### EXERCISE INPUT
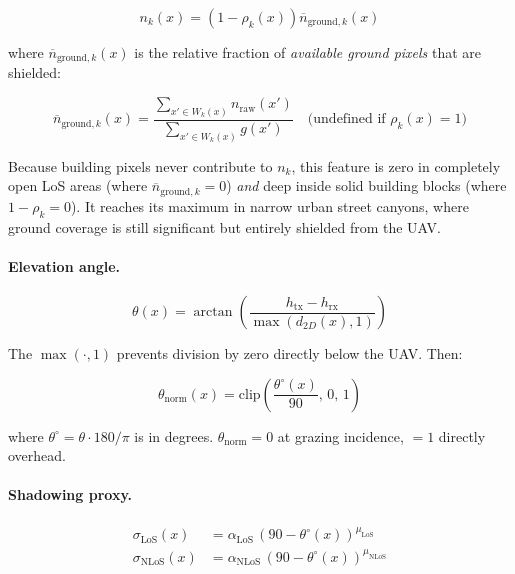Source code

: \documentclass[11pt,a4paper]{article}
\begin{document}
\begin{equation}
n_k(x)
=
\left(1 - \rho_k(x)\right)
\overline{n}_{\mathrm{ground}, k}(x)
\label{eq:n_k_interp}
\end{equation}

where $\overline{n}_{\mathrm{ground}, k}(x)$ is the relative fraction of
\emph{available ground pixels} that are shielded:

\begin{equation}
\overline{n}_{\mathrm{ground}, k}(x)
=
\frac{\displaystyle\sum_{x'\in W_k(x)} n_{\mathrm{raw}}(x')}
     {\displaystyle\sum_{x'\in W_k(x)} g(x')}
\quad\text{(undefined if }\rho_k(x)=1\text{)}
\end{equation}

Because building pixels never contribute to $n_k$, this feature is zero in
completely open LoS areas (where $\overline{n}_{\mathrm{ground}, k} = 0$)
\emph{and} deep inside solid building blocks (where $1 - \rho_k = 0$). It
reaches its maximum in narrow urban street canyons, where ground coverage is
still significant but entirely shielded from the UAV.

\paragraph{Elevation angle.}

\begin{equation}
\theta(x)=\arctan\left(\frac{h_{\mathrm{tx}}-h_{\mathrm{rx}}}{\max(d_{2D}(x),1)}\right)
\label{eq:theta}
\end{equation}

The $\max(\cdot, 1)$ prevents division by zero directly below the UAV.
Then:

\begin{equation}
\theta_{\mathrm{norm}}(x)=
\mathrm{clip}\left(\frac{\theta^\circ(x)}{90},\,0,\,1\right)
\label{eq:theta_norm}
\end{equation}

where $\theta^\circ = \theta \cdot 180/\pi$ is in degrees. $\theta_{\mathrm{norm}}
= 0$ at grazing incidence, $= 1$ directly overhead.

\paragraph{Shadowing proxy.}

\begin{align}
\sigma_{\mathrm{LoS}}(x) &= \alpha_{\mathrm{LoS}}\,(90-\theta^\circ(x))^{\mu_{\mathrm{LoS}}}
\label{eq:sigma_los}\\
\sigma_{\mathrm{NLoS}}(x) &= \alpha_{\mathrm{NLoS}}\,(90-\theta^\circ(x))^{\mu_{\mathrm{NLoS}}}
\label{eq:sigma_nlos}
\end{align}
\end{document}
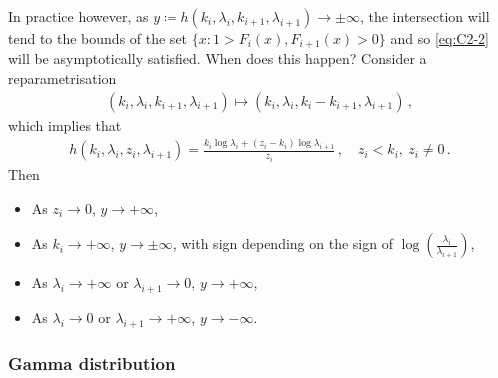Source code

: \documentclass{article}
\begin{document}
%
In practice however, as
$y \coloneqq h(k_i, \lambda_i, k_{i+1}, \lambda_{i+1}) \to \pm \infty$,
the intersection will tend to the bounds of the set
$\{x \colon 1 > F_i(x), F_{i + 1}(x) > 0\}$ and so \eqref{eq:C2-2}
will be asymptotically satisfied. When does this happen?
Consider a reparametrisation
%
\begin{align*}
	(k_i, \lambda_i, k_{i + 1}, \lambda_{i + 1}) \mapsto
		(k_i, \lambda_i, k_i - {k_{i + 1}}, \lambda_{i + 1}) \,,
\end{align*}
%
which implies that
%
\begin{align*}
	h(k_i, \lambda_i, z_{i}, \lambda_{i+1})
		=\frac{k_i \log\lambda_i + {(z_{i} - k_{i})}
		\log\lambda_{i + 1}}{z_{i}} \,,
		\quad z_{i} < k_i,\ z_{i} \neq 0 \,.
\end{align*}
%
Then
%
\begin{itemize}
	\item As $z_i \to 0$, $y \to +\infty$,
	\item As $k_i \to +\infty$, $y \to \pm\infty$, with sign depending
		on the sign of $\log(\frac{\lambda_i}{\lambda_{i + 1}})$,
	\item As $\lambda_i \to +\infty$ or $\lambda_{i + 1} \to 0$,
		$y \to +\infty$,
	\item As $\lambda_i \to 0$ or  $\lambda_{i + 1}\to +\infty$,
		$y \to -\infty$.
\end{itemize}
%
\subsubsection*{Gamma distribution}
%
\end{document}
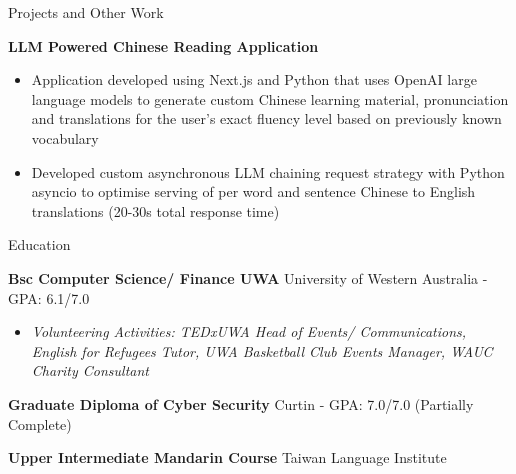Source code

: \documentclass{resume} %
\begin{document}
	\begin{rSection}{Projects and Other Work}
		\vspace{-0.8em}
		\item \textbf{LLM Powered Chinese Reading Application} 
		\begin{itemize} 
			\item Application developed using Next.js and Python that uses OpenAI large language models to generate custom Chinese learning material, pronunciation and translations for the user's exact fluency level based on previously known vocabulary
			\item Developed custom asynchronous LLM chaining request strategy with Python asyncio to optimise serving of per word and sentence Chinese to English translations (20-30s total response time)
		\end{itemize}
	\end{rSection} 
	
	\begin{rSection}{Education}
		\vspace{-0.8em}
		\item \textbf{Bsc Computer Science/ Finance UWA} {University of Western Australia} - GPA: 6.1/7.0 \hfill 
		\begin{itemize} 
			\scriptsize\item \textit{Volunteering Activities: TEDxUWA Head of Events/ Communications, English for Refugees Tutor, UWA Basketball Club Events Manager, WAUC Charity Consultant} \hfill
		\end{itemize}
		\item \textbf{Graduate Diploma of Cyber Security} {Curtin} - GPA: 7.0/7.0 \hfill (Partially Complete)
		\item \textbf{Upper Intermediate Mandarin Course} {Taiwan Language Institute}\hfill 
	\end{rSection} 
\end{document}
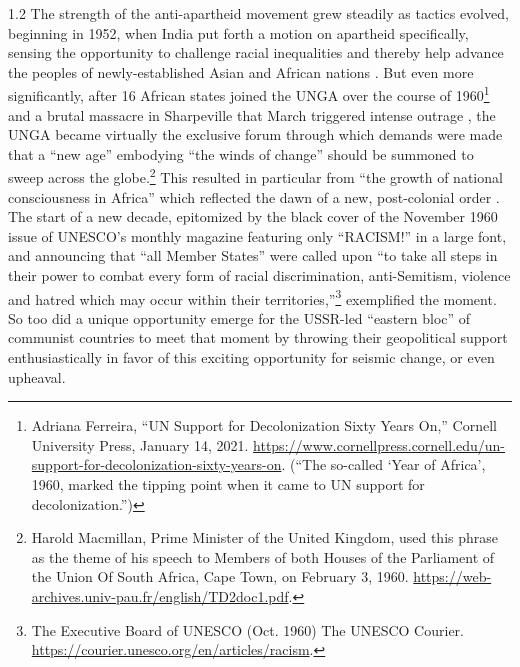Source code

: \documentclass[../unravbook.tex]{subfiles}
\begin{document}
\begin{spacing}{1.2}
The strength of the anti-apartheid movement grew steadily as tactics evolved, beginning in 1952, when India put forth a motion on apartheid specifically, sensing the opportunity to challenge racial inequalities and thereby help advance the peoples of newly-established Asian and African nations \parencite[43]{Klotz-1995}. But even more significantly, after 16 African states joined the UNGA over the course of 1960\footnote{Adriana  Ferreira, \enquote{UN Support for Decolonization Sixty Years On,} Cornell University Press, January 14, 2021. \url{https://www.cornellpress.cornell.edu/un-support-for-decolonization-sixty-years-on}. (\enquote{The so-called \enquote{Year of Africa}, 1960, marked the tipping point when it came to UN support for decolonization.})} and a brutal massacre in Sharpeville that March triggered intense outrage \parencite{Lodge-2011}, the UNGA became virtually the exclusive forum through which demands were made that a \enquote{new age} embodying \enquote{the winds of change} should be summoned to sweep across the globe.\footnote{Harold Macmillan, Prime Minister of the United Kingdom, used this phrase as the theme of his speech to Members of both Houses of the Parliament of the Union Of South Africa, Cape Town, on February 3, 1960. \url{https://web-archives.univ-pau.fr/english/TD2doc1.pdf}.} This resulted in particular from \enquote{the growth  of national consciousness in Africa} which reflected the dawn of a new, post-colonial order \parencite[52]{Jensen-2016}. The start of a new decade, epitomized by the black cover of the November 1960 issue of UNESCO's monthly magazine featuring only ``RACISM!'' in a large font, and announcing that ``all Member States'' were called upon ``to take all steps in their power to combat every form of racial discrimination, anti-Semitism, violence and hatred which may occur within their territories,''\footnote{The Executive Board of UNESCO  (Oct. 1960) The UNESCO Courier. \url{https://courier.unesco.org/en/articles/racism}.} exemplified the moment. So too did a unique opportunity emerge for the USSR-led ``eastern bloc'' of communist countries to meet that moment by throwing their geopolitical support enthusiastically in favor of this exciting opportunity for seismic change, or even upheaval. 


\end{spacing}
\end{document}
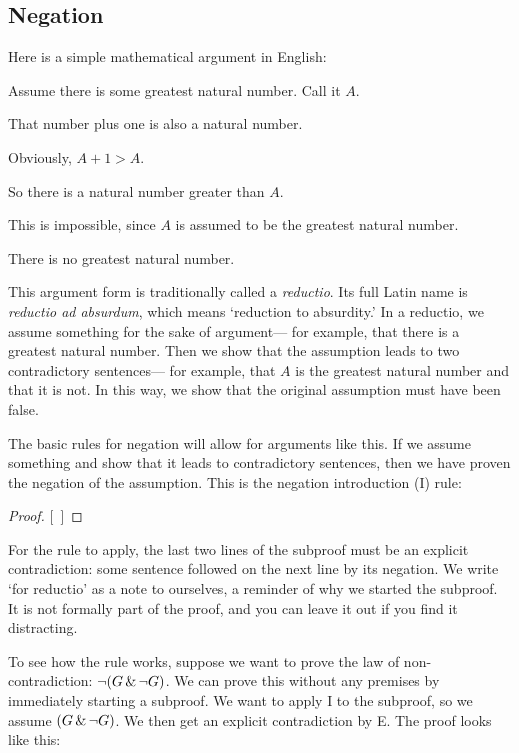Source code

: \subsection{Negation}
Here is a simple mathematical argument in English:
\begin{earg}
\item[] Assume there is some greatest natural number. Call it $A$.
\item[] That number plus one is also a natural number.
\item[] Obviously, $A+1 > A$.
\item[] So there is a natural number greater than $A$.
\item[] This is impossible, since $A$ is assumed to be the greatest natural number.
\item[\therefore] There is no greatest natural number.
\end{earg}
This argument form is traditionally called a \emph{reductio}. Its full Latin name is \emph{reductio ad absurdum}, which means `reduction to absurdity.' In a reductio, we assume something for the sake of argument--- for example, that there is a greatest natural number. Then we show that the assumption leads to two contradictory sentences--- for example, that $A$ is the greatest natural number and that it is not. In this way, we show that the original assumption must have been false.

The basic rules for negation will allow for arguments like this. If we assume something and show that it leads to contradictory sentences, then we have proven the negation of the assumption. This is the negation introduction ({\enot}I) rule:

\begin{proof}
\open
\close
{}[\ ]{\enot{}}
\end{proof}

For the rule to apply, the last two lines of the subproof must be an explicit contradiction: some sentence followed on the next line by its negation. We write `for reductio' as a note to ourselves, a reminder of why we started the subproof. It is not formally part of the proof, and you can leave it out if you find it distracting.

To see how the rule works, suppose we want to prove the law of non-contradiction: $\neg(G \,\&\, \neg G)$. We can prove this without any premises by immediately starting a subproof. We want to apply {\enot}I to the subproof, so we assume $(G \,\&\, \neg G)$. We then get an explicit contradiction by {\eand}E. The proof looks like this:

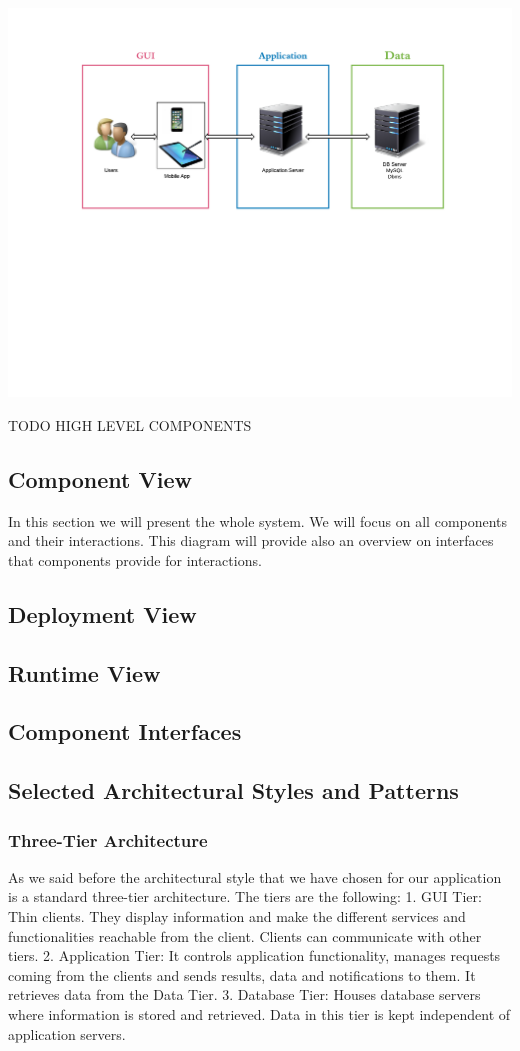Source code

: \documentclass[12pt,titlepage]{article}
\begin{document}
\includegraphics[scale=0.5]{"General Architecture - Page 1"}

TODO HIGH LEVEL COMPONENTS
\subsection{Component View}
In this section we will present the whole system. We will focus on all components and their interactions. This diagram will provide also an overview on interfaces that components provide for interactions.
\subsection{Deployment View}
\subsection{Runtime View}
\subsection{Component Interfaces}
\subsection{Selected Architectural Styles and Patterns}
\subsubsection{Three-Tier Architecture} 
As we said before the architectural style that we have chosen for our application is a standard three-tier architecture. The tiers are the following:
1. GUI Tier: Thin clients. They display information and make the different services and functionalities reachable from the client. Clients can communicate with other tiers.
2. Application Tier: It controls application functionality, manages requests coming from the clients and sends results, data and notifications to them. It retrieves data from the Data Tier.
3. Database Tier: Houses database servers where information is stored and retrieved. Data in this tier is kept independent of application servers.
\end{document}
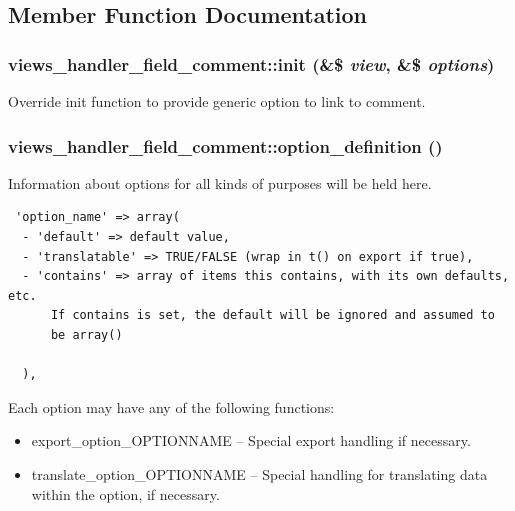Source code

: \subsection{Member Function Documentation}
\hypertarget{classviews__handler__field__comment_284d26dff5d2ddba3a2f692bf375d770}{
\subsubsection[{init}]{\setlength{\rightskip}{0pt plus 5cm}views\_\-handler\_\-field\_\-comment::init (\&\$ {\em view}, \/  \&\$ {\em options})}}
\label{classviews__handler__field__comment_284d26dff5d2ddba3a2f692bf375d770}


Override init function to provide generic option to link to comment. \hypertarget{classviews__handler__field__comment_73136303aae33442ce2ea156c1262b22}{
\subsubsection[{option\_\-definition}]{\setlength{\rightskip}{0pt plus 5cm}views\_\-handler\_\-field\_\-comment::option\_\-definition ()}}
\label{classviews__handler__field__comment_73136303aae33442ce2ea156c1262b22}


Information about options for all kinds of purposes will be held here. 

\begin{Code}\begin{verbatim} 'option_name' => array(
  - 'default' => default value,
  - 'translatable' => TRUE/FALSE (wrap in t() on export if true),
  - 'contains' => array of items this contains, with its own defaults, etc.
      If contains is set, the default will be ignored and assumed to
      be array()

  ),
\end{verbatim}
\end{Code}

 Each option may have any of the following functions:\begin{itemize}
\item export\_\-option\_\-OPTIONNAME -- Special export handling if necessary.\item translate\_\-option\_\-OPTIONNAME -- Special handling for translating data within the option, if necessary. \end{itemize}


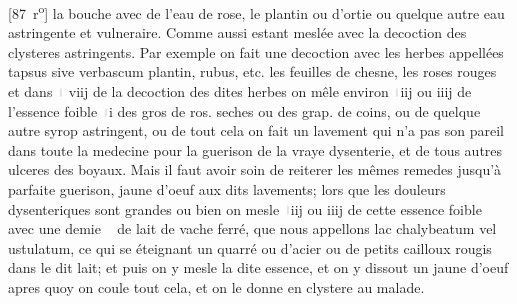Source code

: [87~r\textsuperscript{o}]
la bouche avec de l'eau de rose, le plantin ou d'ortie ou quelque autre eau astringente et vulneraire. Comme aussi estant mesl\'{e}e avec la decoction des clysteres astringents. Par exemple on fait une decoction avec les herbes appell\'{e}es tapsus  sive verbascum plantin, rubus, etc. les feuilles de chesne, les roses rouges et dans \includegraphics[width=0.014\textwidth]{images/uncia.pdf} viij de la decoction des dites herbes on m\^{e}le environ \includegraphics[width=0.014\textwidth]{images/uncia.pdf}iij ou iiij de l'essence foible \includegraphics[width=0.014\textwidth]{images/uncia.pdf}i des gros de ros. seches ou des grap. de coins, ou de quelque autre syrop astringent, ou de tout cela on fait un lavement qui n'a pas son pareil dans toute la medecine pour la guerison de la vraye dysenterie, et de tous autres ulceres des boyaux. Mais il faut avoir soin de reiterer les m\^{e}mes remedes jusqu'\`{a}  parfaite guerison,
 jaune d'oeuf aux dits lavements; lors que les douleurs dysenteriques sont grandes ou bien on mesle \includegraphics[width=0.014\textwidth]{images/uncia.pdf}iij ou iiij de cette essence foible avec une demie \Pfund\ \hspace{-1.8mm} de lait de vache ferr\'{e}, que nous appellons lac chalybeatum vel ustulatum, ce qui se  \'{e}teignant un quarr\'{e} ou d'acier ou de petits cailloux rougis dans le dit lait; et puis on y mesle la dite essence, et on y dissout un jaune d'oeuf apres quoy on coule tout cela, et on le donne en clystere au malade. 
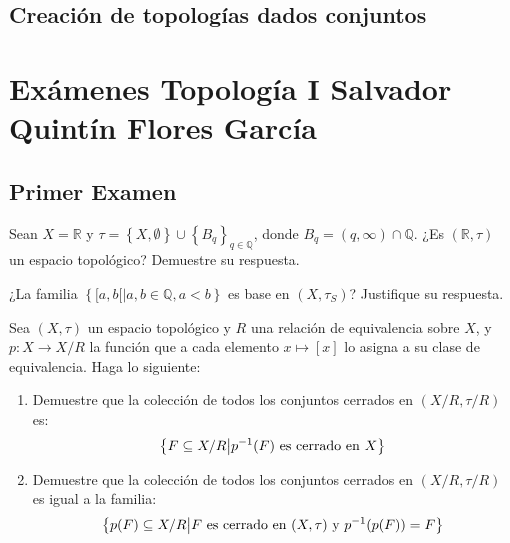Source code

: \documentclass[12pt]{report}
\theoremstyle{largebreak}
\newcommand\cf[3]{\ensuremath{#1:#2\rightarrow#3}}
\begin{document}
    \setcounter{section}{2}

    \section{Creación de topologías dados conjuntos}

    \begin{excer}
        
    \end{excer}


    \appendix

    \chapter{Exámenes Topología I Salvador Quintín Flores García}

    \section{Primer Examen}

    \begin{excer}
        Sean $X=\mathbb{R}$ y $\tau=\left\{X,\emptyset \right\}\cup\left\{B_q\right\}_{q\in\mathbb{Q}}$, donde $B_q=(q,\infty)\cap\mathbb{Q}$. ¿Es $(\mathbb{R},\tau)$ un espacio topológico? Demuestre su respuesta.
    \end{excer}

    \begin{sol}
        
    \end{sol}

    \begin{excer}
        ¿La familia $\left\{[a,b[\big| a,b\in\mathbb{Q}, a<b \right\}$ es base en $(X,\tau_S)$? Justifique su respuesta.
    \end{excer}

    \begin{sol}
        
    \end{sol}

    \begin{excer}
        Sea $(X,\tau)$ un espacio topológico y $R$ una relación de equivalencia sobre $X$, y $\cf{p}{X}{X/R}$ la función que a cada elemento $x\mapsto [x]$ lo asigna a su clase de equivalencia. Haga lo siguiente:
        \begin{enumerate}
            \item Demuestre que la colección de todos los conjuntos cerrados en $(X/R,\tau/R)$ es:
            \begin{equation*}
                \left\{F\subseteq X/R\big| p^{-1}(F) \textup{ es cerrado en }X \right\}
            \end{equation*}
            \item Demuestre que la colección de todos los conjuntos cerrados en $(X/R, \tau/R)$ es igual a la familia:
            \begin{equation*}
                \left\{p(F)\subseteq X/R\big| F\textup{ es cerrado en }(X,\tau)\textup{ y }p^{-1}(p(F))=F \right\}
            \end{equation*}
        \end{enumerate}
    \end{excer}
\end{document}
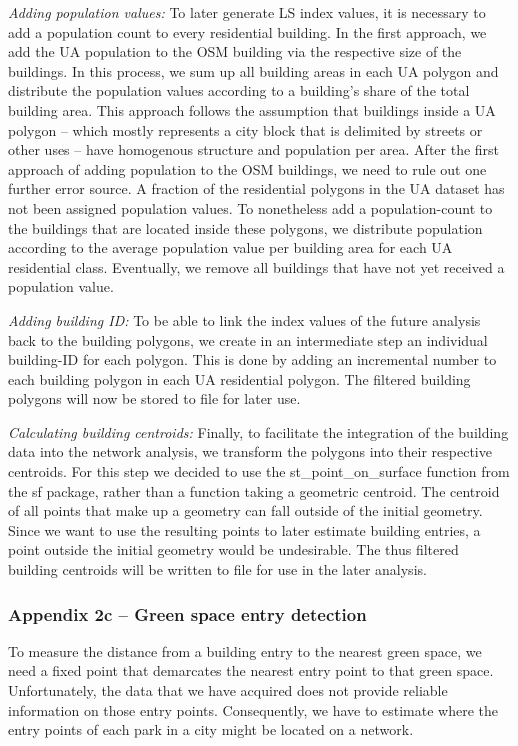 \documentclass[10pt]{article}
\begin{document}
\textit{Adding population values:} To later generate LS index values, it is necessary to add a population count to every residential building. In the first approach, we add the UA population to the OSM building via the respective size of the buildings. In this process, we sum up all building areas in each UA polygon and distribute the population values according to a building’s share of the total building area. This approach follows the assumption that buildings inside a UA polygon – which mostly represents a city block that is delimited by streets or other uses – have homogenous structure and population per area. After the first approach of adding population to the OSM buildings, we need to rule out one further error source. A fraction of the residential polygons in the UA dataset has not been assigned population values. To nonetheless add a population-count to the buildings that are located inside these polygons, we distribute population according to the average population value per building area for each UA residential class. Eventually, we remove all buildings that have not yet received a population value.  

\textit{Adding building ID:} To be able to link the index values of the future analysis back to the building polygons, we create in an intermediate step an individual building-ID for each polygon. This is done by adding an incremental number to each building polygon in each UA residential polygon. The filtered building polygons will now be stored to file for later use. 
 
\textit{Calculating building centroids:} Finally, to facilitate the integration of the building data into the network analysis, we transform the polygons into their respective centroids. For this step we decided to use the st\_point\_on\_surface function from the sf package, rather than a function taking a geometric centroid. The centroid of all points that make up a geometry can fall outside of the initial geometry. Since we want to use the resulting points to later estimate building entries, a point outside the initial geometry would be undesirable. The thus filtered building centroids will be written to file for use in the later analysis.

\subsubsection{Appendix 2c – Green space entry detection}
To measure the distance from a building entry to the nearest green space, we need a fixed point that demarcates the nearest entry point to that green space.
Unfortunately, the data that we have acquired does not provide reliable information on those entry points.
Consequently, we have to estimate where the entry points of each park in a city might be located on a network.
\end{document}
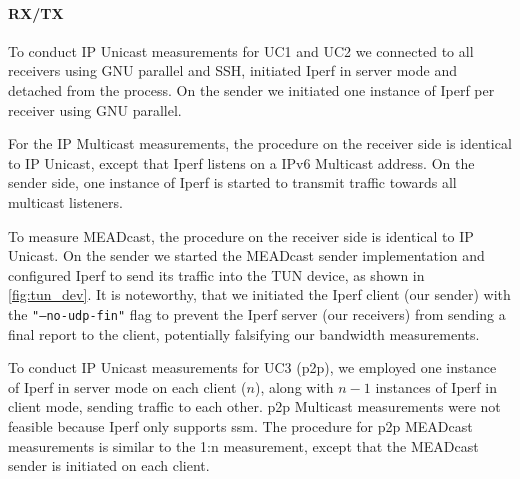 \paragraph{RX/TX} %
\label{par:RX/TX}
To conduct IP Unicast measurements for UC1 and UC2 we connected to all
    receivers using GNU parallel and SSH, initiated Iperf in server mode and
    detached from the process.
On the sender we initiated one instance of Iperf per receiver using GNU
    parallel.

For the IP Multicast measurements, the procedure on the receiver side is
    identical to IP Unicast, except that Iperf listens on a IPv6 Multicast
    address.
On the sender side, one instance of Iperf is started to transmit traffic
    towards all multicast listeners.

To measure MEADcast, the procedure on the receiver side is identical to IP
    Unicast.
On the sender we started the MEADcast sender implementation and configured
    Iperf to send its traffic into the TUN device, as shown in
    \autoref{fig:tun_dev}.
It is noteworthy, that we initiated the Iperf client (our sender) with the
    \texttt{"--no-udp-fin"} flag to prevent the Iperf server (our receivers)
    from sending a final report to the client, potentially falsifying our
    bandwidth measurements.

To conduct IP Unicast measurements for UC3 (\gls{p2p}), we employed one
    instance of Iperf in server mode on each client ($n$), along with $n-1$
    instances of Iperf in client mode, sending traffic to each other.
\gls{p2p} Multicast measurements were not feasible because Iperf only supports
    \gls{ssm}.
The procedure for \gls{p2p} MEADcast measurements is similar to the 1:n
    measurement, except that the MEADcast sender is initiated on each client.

### ACTIVITY
In the records above, some lines may contain the word "Unicast"; copy every one of them.

### THE ANSWER
To conduct IP Unicast measurements for UC1 and UC2 we connected to all
    identical to IP Unicast, except that Iperf listens on a IPv6 Multicast
    Unicast.
To conduct IP Unicast measurements for UC3 (\gls{p2p}), we employed one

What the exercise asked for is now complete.